▶ _PROBLEM STATEMENT_: Without including any images, repeat the data exactly.
[ENTRIES PROVIDED]
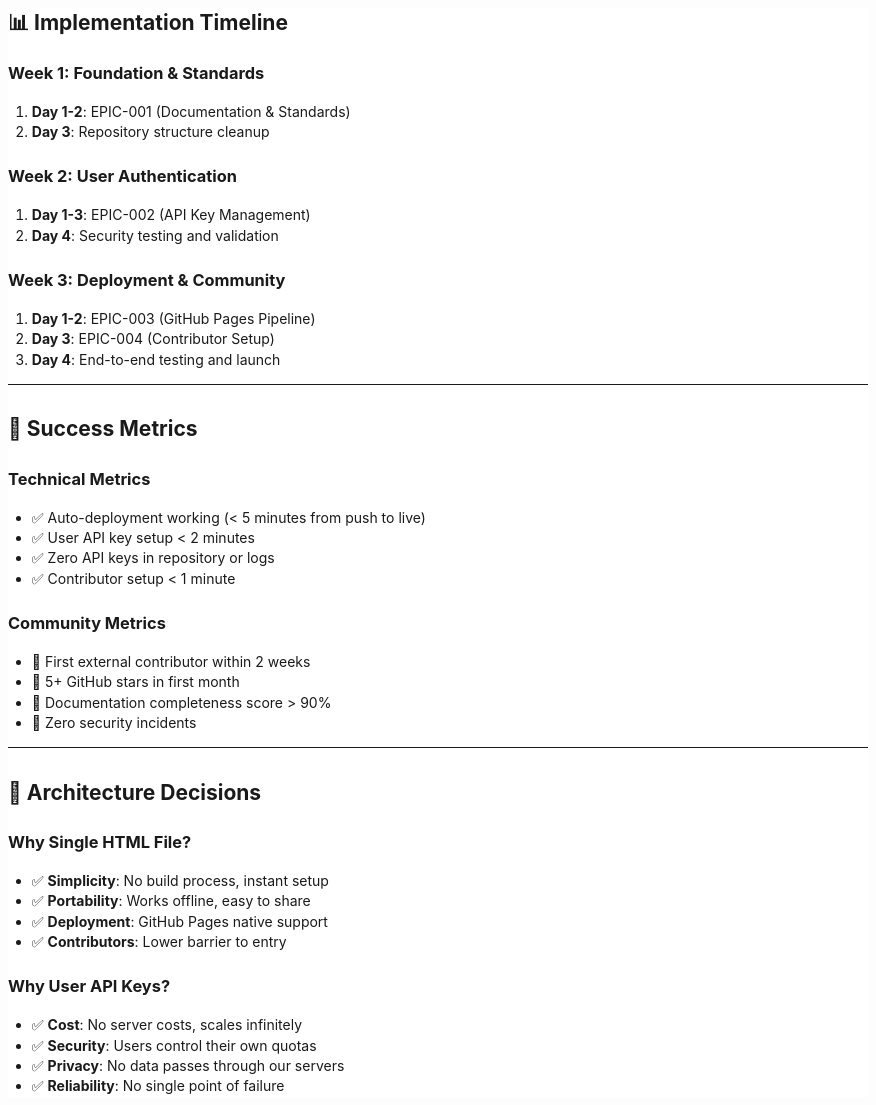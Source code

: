 
## 📊 **Implementation Timeline**

### **Week 1: Foundation & Standards**
1. **Day 1-2**: EPIC-001 (Documentation & Standards)
2. **Day 3**: Repository structure cleanup

### **Week 2: User Authentication**
1. **Day 1-3**: EPIC-002 (API Key Management)
2. **Day 4**: Security testing and validation

### **Week 3: Deployment & Community**
1. **Day 1-2**: EPIC-003 (GitHub Pages Pipeline)
2. **Day 3**: EPIC-004 (Contributor Setup)
3. **Day 4**: End-to-end testing and launch

---

## 🎯 **Success Metrics**

### **Technical Metrics**
- ✅ Auto-deployment working (< 5 minutes from push to live)
- ✅ User API key setup < 2 minutes
- ✅ Zero API keys in repository or logs
- ✅ Contributor setup < 1 minute

### **Community Metrics**
- 🎯 First external contributor within 2 weeks
- 🎯 5+ GitHub stars in first month
- 🎯 Documentation completeness score > 90%
- 🎯 Zero security incidents

---

## 📝 **Architecture Decisions**

### **Why Single HTML File?**
- ✅ **Simplicity**: No build process, instant setup
- ✅ **Portability**: Works offline, easy to share
- ✅ **Deployment**: GitHub Pages native support
- ✅ **Contributors**: Lower barrier to entry

### **Why User API Keys?**
- ✅ **Cost**: No server costs, scales infinitely
- ✅ **Security**: Users control their own quotas
- ✅ **Privacy**: No data passes through our servers
- ✅ **Reliability**: No single point of failure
[/ENTRIES PROVIDED]
▶ _COMPLETED TASK_:
Source code

: 
## 📊 **Implementation Timeline**

### **Week 1: Foundation & Standards**
1. **Day 1-2**: EPIC-001 (Documentation & Standards)
2. **Day 3**: Repository structure cleanup

### **Week 2: User Authentication**
1. **Day 1-3**: EPIC-002 (API Key Management)
2. **Day 4**: Security testing and validation

### **Week 3: Deployment & Community**
1. **Day 1-2**: EPIC-003 (GitHub Pages Pipeline)
2. **Day 3**: EPIC-004 (Contributor Setup)
3. **Day 4**: End-to-end testing and launch

---

## 🎯 **Success Metrics**

### **Technical Metrics**
- ✅ Auto-deployment working (< 5 minutes from push to live)
- ✅ User API key setup < 2 minutes
- ✅ Zero API keys in repository or logs
- ✅ Contributor setup < 1 minute

### **Community Metrics**
- 🎯 First external contributor within 2 weeks
- 🎯 5+ GitHub stars in first month
- 🎯 Documentation completeness score > 90%
- 🎯 Zero security incidents

---

## 📝 **Architecture Decisions**

### **Why Single HTML File?**
- ✅ **Simplicity**: No build process, instant setup
- ✅ **Portability**: Works offline, easy to share
- ✅ **Deployment**: GitHub Pages native support
- ✅ **Contributors**: Lower barrier to entry

### **Why User API Keys?**
- ✅ **Cost**: No server costs, scales infinitely
- ✅ **Security**: Users control their own quotas
- ✅ **Privacy**: No data passes through our servers
- ✅ **Reliability**: No single point of failure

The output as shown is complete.